>>

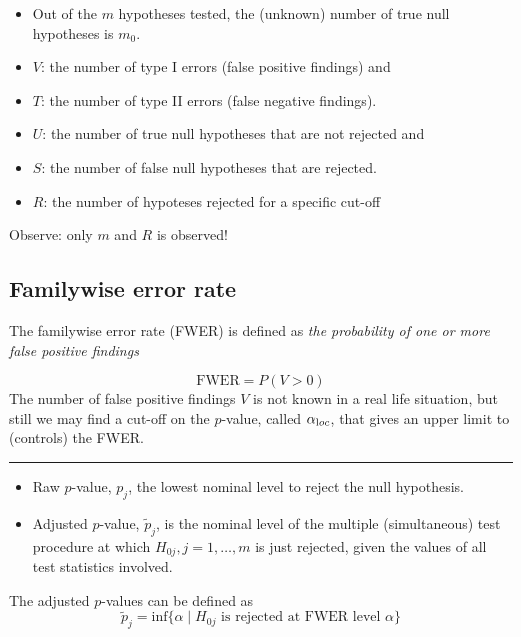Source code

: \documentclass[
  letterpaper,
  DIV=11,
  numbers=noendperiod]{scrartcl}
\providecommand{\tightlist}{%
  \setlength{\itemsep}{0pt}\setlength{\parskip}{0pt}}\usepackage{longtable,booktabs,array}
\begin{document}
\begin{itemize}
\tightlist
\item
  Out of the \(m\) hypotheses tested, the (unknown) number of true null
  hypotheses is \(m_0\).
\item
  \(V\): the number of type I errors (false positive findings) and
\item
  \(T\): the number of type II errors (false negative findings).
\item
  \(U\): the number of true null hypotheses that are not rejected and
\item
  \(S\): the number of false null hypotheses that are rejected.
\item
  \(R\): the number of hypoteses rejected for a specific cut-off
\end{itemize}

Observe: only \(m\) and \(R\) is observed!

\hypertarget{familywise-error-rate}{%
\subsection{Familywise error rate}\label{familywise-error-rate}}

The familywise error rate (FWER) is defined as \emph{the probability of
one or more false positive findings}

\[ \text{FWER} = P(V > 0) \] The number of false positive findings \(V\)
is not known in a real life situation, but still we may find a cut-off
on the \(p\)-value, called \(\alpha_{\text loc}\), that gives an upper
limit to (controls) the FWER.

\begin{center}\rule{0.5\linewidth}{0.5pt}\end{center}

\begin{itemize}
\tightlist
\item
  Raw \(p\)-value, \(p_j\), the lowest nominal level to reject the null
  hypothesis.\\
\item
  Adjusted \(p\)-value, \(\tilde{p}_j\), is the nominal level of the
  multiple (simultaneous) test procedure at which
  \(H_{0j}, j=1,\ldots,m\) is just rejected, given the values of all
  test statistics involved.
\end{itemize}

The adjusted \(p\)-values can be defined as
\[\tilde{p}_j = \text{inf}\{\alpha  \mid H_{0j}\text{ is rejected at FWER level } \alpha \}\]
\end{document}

<<
>>

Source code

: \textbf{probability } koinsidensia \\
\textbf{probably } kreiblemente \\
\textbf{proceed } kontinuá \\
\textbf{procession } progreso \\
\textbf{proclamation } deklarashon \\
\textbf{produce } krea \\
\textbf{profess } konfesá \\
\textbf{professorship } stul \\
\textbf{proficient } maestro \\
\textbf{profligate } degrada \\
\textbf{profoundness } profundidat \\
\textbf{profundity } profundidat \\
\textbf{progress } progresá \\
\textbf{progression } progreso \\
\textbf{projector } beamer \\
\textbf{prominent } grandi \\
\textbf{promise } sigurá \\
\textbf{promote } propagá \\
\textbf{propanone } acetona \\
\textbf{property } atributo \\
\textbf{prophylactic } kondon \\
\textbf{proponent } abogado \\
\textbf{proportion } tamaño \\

<<

#### Task description
Extract every line containing the string "FWER" from the data above.

#### Exercise response
The familywise error rate (FWER) is defined as \emph{the probability of
\[ \text{FWER} = P(V > 0) \] The number of false positive findings \(V\)
limit to (controls) the FWER.
\[\tilde{p}_j = \text{inf}\{\alpha  \mid H_{0j}\text{ is rejected at FWER level } \alpha \}\]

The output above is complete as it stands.